Your goal | Pictures must be dropped from the copy of the entries below; all else is returned exactly.
==== Data for this task
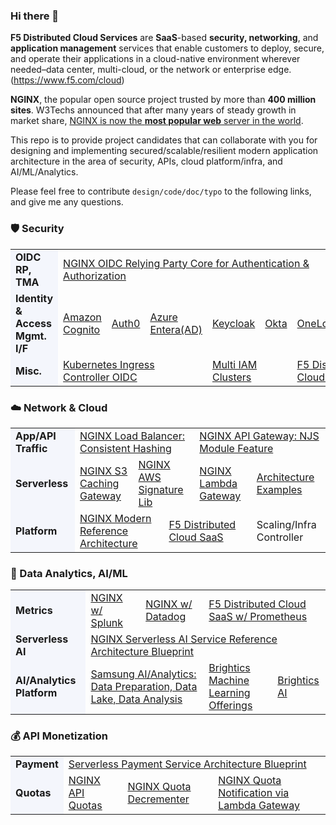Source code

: ### Hi there 👋
**F5 Distributed Cloud Services** are **SaaS**-based **security, networking**, and **application management** services that enable customers to deploy, secure, and operate their applications in a cloud-native environment wherever needed–data center, multi-cloud, or the network or enterprise edge. (https://www.f5.com/cloud)

**NGINX**, the popular open source project trusted by more than **400 million sites**. W3Techs announced that after many years of steady growth in market share, [NGINX is now the **most popular web** server in the world](https://www.nginx.com/blog/now-worlds-1-web-server-nginx-looks-forward-to-even-brighter-future/).

This repo is to provide project candidates that can collaborate with you for designing and implementing secured/scalable/resilient modern application architecture in the area of security, APIs, cloud platform/infra, and AI/ML/Analytics.

Please feel free to contribute `design/code/doc/typo` to the following links, and give me any questions.

### 🛡️ Security

<table>
  <tr>
    <td style="background-color:#F4F6FC;"><b>OIDC RP, TMA</b></td>
    <td colspan="6"><a href="https://github.com/nginx-openid-connect/nginx-oidc-multi-idps">NGINX OIDC Relying Party Core for Authentication & Authorization</a></td>
    <td colspan="2"><a href="https://www.f5.com/resources/solution-guides/application-security-vulnerability-management-solution-overview">Security Vulnerability Mitigation</a></td>
  </tr>
  <tr>
    <td style="background-color:#F4F6FC;"><b>Identity & Access Mgmt. I/F</b></td>
    <td><a href="https://github.com/nginx-openid-connect/nginx-oidc-amazon-cognito">Amazon Cognito</a></td>
    <td><a href="https://github.com/nginx-openid-connect/nginx-oidc-auth0">Auth0</a></td>
    <td><a href="https://github.com/nginx-openid-connect/nginx-oidc-azure-ad">Azure Entera(AD)</a></td>
    <td><a href="https://github.com/nginx-openid-connect/nginx-oidc-keycloak">Keycloak</a></td>
    <td><a href="https://github.com/nginx-openid-connect/nginx-oidc-okta">Okta</a></td>
    <td><a href="https://github.com/nginx-openid-connect/nginx-oidc-onelogin">OneLogin</a></td>
    <td><a href="https://github.com/nginx-openid-connect/nginx-oidc-ping-identity">Ping Identity</a></td>
    <td><a href="https://docs.cloud.f5.com/docs/how-to/user-mgmt/sso-google">Google</a></td>
  </tr>
  <tr>
    <td style="background-color:#F4F6FC;"><b>Misc.</b></td>
    <td colspan="3"><a href="https://github.com/nginx-openid-connect/nginx-oidc-kubernetes">Kubernetes Ingress Controller OIDC</a></td>
    <td colspan="2"><a href="https://github.com/nginx-openid-connect/nginx-oidc-multi-idps">Multi IAM Clusters</a></td>
    <td colspan="2"><a href="https://docs.cloud.f5.com/docs/ves-concepts/user-acc">F5 Distributed Cloud SaaS UAM</a></td>
    <td colspan="2"><a href="https://github.com/nginx-openid-connect/nginx-oidc-troubleshooting">OIDC Troubleshooting</a></td>  </tr>
</table>


### ☁️ Network & Cloud

<table>
  <tr>
    <td style="background-color:#F4F6FC;"><b>App/API Traffic</b></td>
    <td colspan="4"><a href="https://github.com/shawnginx/nginx-consistent-hash">NGINX Load Balancer: Consistent Hashing</a></td>
    <td colspan="4"><a href="https://github.com/nginx-byop/custom-jwt">NGINX API Gateway: NJS Module Feature</a></td>
  </tr>
  <tr>
    <td style="background-color:#F4F6FC;"><b>Serverless</b></td>
    <td colspan="2"><a href="https://github.com/nginx-openid-connect/nginx-oidc-kubernetes">NGINX S3 Caching Gateway</a></td>
    <td colspan="2"><a href="https://github.com/nginx-serverless/nginx-aws-signature">NGINX AWS Signature Lib</a></td>
    <td colspan="2"><a href="https://github.com/nginx-serverless/nginx-lambda-gateway">NGINX Lambda Gateway</a></td>
    <td colspan="2"><a href="https://github.com/nginx-serverless/nginx-serverless-examples">Architecture Examples</a></td>
  </tr>
  <tr>
    <td style="background-color:#F4F6FC;"><b>Platform</b></td>
    <td colspan="3"><a href="https://github.com/nginx-serverless/kic-serverless-reference-architectures">NGINX Modern Reference Architecture</a></td>
    <td colspan="3"><a href="https://www.f5.com/cloud">F5 Distributed Cloud SaaS</a></td>
    <td colspan="2">Scaling/Infra Controller</a></td>
  </tr>
</table>


### 🧠 Data Analytics, AI/ML
<table>
  <tr>
    <td style="background-color:#F4F6FC;"><b>Metrics</b></td>
    <td colspan="1"><a href="https://www.nginx.com/partners/splunk/">NGINX w/ Splunk</a></td>
    <td colspan="1"><a href="https://www.nginx.com/partners/datadog/">NGINX w/ Datadog</a></td>
    <td colspan="2"><a href="https://docs.cloud.f5.com/docs/ves-concepts/monitoring">F5 Distributed Cloud SaaS w/ Prometheus</a></td>    
  </tr>
  <tr>
    <td style="background-color:#F4F6FC;"><b>Serverless AI</b></td>
    <td colspan="4"><a href="https://github.com/nginx-ai">NGINX Serverless AI Service Reference Architecture Blueprint</a></td>
  </tr>  
  <tr>
    <td style="background-color:#F4F6FC;"><b>AI/Analytics Platform</b></td>
    <td colspan="2"><a href="https://www.samsungsds.com/us/ai/ai.html">Samsung AI/Analytics: Data Preparation, Data Lake, Data Analysis</a></td>
    <td colspan="1"><a href="https://www.samsungsds.com/us/ai-ml/brightics-machine-learning.html">Brightics Machine Learning Offerings</a></td>
    <td colspan="1"><a href="https://www.brightics.ai/">Brightics AI</a></td>
  </tr>  
</table>


### 💰 API Monetization

<table>
  <tr>
    <td style="background-color:#F4F6FC;"><b>Payment</b></td>
    <td colspan="4"><a href="https://github.com/nginx-payment-connect/nginx-serverless-payment">Serverless Payment Service Architecture Blueprint</a></td>
  </tr>
  <tr>
    <td style="background-color:#F4F6FC;"><b>Quotas</b></td>
    <td colspan="1"><a href="https://github.com/nginx-quotas/nginx-api-quotas">NGINX API Quotas</a></td>
    <td colspan="1"><a href="https://github.com/nginx-quotas/nginx-quota-decrementer">NGINX Quota Decrementer</a></td>
    <td colspan="2"><a href="https://github.com/nginx-quotas/nginx-quota-notification">NGINX Quota Notification via Lambda Gateway</a></td>
  </tr>  
</table>

<!--
**shawnhankim/shawnhankim** is a ✨ _special_ ✨ repository because its `README.md` (this file) appears on your GitHub profile.

Here are some ideas to get you started:

- 🔭 I’m currently working on ...
- 🌱 I’m currently learning ...
- 👯 I’m looking to collaborate on ...
- 🤔 I’m looking for help with ...
- 💬 Ask me about ...
- 📫 How to reach me: ...
- 😄 Pronouns: ...
- ⚡ Fun fact: ...
-->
========
Final answer |
Source code

: ### Hi there 👋
**F5 Distributed Cloud Services** are **SaaS**-based **security, networking**, and **application management** services that enable customers to deploy, secure, and operate their applications in a cloud-native environment wherever needed–data center, multi-cloud, or the network or enterprise edge. (https://www.f5.com/cloud)

**NGINX**, the popular open source project trusted by more than **400 million sites**. W3Techs announced that after many years of steady growth in market share, [NGINX is now the **most popular web** server in the world](https://www.nginx.com/blog/now-worlds-1-web-server-nginx-looks-forward-to-even-brighter-future/).

This repo is to provide project candidates that can collaborate with you for designing and implementing secured/scalable/resilient modern application architecture in the area of security, APIs, cloud platform/infra, and AI/ML/Analytics.

Please feel free to contribute `design/code/doc/typo` to the following links, and give me any questions.

### 🛡️ Security

<table>
  <tr>
    <td style="background-color:#F4F6FC;"><b>OIDC RP, TMA</b></td>
    <td colspan="6"><a href="https://github.com/nginx-openid-connect/nginx-oidc-multi-idps">NGINX OIDC Relying Party Core for Authentication & Authorization</a></td>
    <td colspan="2"><a href="https://www.f5.com/resources/solution-guides/application-security-vulnerability-management-solution-overview">Security Vulnerability Mitigation</a></td>
  </tr>
  <tr>
    <td style="background-color:#F4F6FC;"><b>Identity & Access Mgmt. I/F</b></td>
    <td><a href="https://github.com/nginx-openid-connect/nginx-oidc-amazon-cognito">Amazon Cognito</a></td>
    <td><a href="https://github.com/nginx-openid-connect/nginx-oidc-auth0">Auth0</a></td>
    <td><a href="https://github.com/nginx-openid-connect/nginx-oidc-azure-ad">Azure Entera(AD)</a></td>
    <td><a href="https://github.com/nginx-openid-connect/nginx-oidc-keycloak">Keycloak</a></td>
    <td><a href="https://github.com/nginx-openid-connect/nginx-oidc-okta">Okta</a></td>
    <td><a href="https://github.com/nginx-openid-connect/nginx-oidc-onelogin">OneLogin</a></td>
    <td><a href="https://github.com/nginx-openid-connect/nginx-oidc-ping-identity">Ping Identity</a></td>
    <td><a href="https://docs.cloud.f5.com/docs/how-to/user-mgmt/sso-google">Google</a></td>
  </tr>
  <tr>
    <td style="background-color:#F4F6FC;"><b>Misc.</b></td>
    <td colspan="3"><a href="https://github.com/nginx-openid-connect/nginx-oidc-kubernetes">Kubernetes Ingress Controller OIDC</a></td>
    <td colspan="2"><a href="https://github.com/nginx-openid-connect/nginx-oidc-multi-idps">Multi IAM Clusters</a></td>
    <td colspan="2"><a href="https://docs.cloud.f5.com/docs/ves-concepts/user-acc">F5 Distributed Cloud SaaS UAM</a></td>
    <td colspan="2"><a href="https://github.com/nginx-openid-connect/nginx-oidc-troubleshooting">OIDC Troubleshooting</a></td>  </tr>
</table>


### ☁️ Network & Cloud

<table>
  <tr>
    <td style="background-color:#F4F6FC;"><b>App/API Traffic</b></td>
    <td colspan="4"><a href="https://github.com/shawnginx/nginx-consistent-hash">NGINX Load Balancer: Consistent Hashing</a></td>
    <td colspan="4"><a href="https://github.com/nginx-byop/custom-jwt">NGINX API Gateway: NJS Module Feature</a></td>
  </tr>
  <tr>
    <td style="background-color:#F4F6FC;"><b>Serverless</b></td>
    <td colspan="2"><a href="https://github.com/nginx-openid-connect/nginx-oidc-kubernetes">NGINX S3 Caching Gateway</a></td>
    <td colspan="2"><a href="https://github.com/nginx-serverless/nginx-aws-signature">NGINX AWS Signature Lib</a></td>
    <td colspan="2"><a href="https://github.com/nginx-serverless/nginx-lambda-gateway">NGINX Lambda Gateway</a></td>
    <td colspan="2"><a href="https://github.com/nginx-serverless/nginx-serverless-examples">Architecture Examples</a></td>
  </tr>
  <tr>
    <td style="background-color:#F4F6FC;"><b>Platform</b></td>
    <td colspan="3"><a href="https://github.com/nginx-serverless/kic-serverless-reference-architectures">NGINX Modern Reference Architecture</a></td>
    <td colspan="3"><a href="https://www.f5.com/cloud">F5 Distributed Cloud SaaS</a></td>
    <td colspan="2">Scaling/Infra Controller</a></td>
  </tr>
</table>


### 🧠 Data Analytics, AI/ML
<table>
  <tr>
    <td style="background-color:#F4F6FC;"><b>Metrics</b></td>
    <td colspan="1"><a href="https://www.nginx.com/partners/splunk/">NGINX w/ Splunk</a></td>
    <td colspan="1"><a href="https://www.nginx.com/partners/datadog/">NGINX w/ Datadog</a></td>
    <td colspan="2"><a href="https://docs.cloud.f5.com/docs/ves-concepts/monitoring">F5 Distributed Cloud SaaS w/ Prometheus</a></td>    
  </tr>
  <tr>
    <td style="background-color:#F4F6FC;"><b>Serverless AI</b></td>
    <td colspan="4"><a href="https://github.com/nginx-ai">NGINX Serverless AI Service Reference Architecture Blueprint</a></td>
  </tr>  
  <tr>
    <td style="background-color:#F4F6FC;"><b>AI/Analytics Platform</b></td>
    <td colspan="2"><a href="https://www.samsungsds.com/us/ai/ai.html">Samsung AI/Analytics: Data Preparation, Data Lake, Data Analysis</a></td>
    <td colspan="1"><a href="https://www.samsungsds.com/us/ai-ml/brightics-machine-learning.html">Brightics Machine Learning Offerings</a></td>
    <td colspan="1"><a href="https://www.brightics.ai/">Brightics AI</a></td>
  </tr>  
</table>


### 💰 API Monetization

<table>
  <tr>
    <td style="background-color:#F4F6FC;"><b>Payment</b></td>
    <td colspan="4"><a href="https://github.com/nginx-payment-connect/nginx-serverless-payment">Serverless Payment Service Architecture Blueprint</a></td>
  </tr>
  <tr>
    <td style="background-color:#F4F6FC;"><b>Quotas</b></td>
    <td colspan="1"><a href="https://github.com/nginx-quotas/nginx-api-quotas">NGINX API Quotas</a></td>
    <td colspan="1"><a href="https://github.com/nginx-quotas/nginx-quota-decrementer">NGINX Quota Decrementer</a></td>
    <td colspan="2"><a href="https://github.com/nginx-quotas/nginx-quota-notification">NGINX Quota Notification via Lambda Gateway</a></td>
  </tr>  
</table>

<!--
**shawnhankim/shawnhankim** is a ✨ _special_ ✨ repository because its `README.md` (this file) appears on your GitHub profile.

Here are some ideas to get you started:

- 🔭 I’m currently working on ...
- 🌱 I’m currently learning ...
- 👯 I’m looking to collaborate on ...
- 🤔 I’m looking for help with ...
- 💬 Ask me about ...
- 📫 How to reach me: ...
- 😄 Pronouns: ...
- ⚡ Fun fact: ...
-->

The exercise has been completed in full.